The Sun’s apparent position and the optimal tilt angle of a solar collector in the northern hemisphere

In this paper, the Julian dating system is adopted to calculate the Sun’s apparent position. Both the sunshine duration and the optimal installation angle of a fixed solar collector are obtained for different time periods and latitudes in the northern hemisphere. To simulate different operating environments, both kinds of radiation flux are considered, i.e. extraterrestrial radiation and the global radiation calculated using an empirical model. The results show that Julian dating system is precise enough to predict the Sun’s locus according to analyses of the solar declination and the azimuth and elevation angles. The orientation that a solar collector must be installed at can be roughly estimated by determining the sunshine duration. The majority of the Sun’s path lies in the southern sky over a year, and hence the sunshine duration in the southern sky is longer, except for locations with latitudes below 1.5°. The yearly optimal angles are positive (approximately 0.91 and 0.76 multiplied by the latitude for extraterrestrial and global radiation, respectively), for latitudes below 65o.
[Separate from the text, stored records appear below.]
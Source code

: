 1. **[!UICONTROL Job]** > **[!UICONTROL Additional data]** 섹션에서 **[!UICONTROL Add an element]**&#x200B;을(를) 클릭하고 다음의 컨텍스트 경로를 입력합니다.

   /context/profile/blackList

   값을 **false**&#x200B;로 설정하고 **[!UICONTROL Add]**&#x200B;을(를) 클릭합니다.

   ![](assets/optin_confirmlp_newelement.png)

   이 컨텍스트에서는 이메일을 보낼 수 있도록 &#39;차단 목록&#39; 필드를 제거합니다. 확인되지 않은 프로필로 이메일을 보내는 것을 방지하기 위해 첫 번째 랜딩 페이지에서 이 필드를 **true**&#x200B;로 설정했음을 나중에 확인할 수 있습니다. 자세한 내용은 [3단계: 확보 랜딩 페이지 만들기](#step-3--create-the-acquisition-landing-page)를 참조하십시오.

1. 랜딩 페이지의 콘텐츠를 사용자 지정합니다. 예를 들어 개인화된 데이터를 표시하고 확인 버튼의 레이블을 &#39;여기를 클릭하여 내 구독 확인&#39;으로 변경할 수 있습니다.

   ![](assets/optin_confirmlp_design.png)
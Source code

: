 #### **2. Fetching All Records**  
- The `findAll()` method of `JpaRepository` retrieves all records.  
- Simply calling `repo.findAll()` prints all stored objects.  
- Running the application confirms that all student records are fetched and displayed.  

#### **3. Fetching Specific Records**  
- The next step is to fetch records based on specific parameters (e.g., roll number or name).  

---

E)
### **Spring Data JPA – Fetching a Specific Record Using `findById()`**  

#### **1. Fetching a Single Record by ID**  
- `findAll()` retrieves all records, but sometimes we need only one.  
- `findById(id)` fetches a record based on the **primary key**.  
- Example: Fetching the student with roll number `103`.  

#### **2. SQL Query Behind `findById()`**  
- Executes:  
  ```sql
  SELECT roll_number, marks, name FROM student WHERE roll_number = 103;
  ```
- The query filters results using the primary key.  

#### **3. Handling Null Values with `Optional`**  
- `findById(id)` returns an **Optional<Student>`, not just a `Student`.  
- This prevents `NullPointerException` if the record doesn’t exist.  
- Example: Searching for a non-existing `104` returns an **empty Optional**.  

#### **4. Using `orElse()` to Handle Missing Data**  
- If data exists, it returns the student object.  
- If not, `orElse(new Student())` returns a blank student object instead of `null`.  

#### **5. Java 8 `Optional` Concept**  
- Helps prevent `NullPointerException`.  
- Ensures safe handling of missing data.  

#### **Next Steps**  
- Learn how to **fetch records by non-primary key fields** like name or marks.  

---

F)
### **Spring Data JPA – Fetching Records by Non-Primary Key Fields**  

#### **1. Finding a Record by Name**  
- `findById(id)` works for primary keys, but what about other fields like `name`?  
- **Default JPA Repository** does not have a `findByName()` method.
Above this, the curves are flatter, and the differences between the two types of radiation flux become greater. The ratio of the yearly irradiation captured by a collector installed at its yearly optimal angle to that captured by the ground surface increases with latitude, and reaches a maximum of 1.71 and 1.35 near latitudes of 65° for extraterrestrial and global radiation, respectively. The efficiency of a solar collector decreases when operating in a cloudy environment. The amount of global radiation incident on the ground surface is about 0.51–0.66 times that of extraterrestrial radiation throughout the hemisphere.